Is Collaborative Divorce Perfect For You?

Categories: Types of Divorce

These days, divorces are very common proceedings. When contemplating whether or not to get a divorce, you have several options on your side and most people prefer the traditional divorce procedures. There are several disadvantages associated with the litigation divorce procedures including the divorce procedure turning out to be too expensive due to the court fees and the high risk of animosity between the divorcing parties. The collaborative divorce approach is a way better option compared to the traditional divorce methods. Let us look at what is collaborative divorce and whether it is right for you or not.

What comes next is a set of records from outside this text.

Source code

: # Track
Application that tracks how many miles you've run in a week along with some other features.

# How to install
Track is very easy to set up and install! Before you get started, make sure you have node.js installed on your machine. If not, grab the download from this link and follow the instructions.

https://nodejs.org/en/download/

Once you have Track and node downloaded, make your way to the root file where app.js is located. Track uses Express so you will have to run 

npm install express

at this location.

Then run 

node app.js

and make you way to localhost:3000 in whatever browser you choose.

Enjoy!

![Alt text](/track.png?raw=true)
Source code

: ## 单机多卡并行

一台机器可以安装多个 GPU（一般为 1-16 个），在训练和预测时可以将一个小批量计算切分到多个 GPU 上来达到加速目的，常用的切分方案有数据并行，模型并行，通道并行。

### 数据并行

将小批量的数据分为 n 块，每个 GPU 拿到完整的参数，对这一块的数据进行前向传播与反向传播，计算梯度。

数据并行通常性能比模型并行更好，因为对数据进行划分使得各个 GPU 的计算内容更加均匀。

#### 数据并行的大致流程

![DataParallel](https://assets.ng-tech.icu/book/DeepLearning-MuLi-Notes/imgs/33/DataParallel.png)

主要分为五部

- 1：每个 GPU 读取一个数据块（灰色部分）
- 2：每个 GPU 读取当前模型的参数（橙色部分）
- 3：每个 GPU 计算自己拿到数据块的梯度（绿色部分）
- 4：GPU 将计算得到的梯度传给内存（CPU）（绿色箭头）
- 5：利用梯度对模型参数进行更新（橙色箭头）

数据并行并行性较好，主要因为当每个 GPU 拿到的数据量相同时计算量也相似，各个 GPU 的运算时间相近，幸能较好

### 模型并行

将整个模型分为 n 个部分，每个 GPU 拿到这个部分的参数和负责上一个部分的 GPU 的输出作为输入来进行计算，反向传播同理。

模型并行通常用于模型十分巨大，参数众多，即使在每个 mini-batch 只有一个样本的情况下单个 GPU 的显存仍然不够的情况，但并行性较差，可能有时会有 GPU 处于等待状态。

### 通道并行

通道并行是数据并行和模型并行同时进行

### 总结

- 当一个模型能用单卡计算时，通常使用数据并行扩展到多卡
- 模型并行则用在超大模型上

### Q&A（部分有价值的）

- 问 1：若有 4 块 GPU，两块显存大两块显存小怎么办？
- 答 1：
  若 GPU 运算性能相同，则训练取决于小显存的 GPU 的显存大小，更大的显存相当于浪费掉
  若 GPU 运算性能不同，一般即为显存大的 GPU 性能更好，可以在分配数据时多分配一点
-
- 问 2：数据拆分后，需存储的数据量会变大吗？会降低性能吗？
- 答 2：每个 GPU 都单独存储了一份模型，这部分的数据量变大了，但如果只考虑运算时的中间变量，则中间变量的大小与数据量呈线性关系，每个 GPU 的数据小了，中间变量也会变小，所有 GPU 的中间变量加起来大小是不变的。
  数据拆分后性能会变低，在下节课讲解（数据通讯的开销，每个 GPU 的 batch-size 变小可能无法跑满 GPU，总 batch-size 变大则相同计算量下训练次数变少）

What Exactly Is Collaborative Divorce?

Collaborative divorce can be defined as the no-court technique of terminating marriages. By opting for this procedure, clients allow their attorneys to solve the conflict by making use of some cooperative techniques as opposed to the expensive court procedures. The main aim of this divorce procedure is to cool down the rage that is evident in some divorce cases today.

This form of divorce is worked out by having two attorneys to represent the divorcing parties. Some additional experts are also called upon and they help to deal with some of the disagreements that may be experienced in the process. The nature of the experts included in the process is largely determined by the specific divorce situation at hand. In most cases, however, a financial analyst and a child specialist are included if the marriage has minors.

How Does The Collaborative Divorce Process Work?

post-divorceWhen a couple decides to take this divorce option, they sign an agreement stating they will not go to court for the divorce procedure. This agreement known as the “participation agreement” and it has some other commitments that are required from the divorcing spouses. These commitments are very crucial, as they are key to maintaining the collaborative values for the good of the overall process.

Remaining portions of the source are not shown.